LABUHANBATU | Selama 21 hari pelaksanaan Operasi Antik Toba 2026 dimulai, terhitung tanggal 13 Mei hingga 2 Juni 2026, Polres Labuhanbatu berhasil mengungkap kasus narkoba sebanyak 81 laporan dan mengamankan 91 tersangka serta menyita sejumlah barang bukti seperti, sabu, ganja, pil ekstasi dan pil happy five.

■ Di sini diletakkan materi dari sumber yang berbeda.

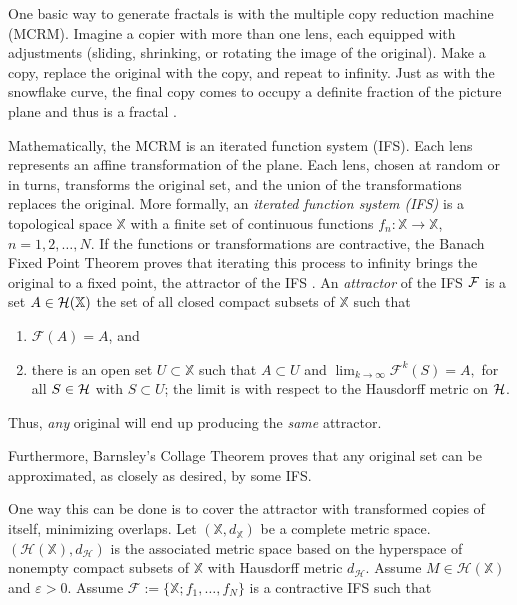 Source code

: \documentclass[english,11pt,letterpaper,onecolumn]{scrartcl}
\numberwithin{equation}{section}
\newcommand{\X}{\mathbb{X}}
\newcommand{\cF}{\mathcal{F}}
\newcommand{\calH}{\mathcal{H}}
\begin{document}

One basic way to generate fractals is with the multiple copy reduction
machine (MCRM). Imagine a copier with more than one lens, each equipped with
adjustments (sliding, shrinking, or rotating the image of the original). Make
a copy, replace the original with the copy, and repeat to infinity. Just as
with the snowflake curve, the final copy comes to occupy a definite fraction
of the picture plane and thus is a fractal \cite{chaosandfractals}.

Mathematically, the MCRM is an iterated function system (IFS). Each lens
represents an affine transformation of the plane. Each lens, chosen at random
or in turns, transforms the original set, and the union of the transformations
replaces the original. More formally, an \emph{iterated function system (IFS)}
is a topological space $\mathbb{X}$ with a finite set of continuous functions
$f_{n}:\X\rightarrow \X$,
$n=1,2,\dots,N$. If the functions or transformations are contractive, the
Banach Fixed Point Theorem proves that iterating this process to infinity
brings the original to a fixed point, the attractor of the IFS
\cite{chaosandfractals, barnsley1985iterated, 10.2307/24893080,
fractalseverywhere}. An \emph{attractor} of the IFS $\cal{F}$ is a set
$A\in \cal{H}(\X)$ the set of all closed compact subsets of $\X$ such that

\begin{enumerate}
\item $\cF(A)=A$, and
\item there is an open set $U\subset \X$ such that $A\subset U$ and
$\lim_{k\rightarrow\infty}\mathcal{F}^{k}(S)=A,$ for all $S\in \cal{H}$ with
$S\subset U$; the limit is with respect to the Hausdorff metric on $\cal{H}$.
\end{enumerate}

\noindent Thus, \textit{any} original will end up producing the
\textit{same} attractor.

Furthermore, Barnsley's Collage Theorem \cite{barnsley:1986:solution} proves
that any original set can be approximated, as closely as desired, by some IFS.

One way this can be done is to cover the attractor with transformed copies of
itself, minimizing overlaps. Let $(\mathbb{X},d_\mathbb{X})$ be a complete
metric space. $(\calH (\X), d_\calH)$ is the associated metric space based on
the hyperspace of nonempty compact subsets of $\X$ with Hausdorff metric
$d_\calH$. Assume $M\in\calH(\X)$ and $\varepsilon > 0$. Assume $\cF := \{\X;
f_1, \ldots, f_N\}$ is a contractive IFS such that
\end{document}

Operasi Antik Toba 2026 bertujuan untuk mendukung program pemerintah dalam pemberantasan dan menekan peredaran narkoba di seluruh Indonesia maupun di provinsi Sumatera Utara terkhusus di wilayah Kabupaten Labuhanbatu dan Labuhanbatu Utara.
Hal tersebut disampaikan Kapolres Labuhanbatu AKBP Wahyu Endrajaya melalui Wakapolres Kompol PS Simbolon didampingi Kasat Narkoba AKP Hardiyanto saat melakukan konferensi pers di Mapolres Labuhanbatu, Rabu (3/6/2026).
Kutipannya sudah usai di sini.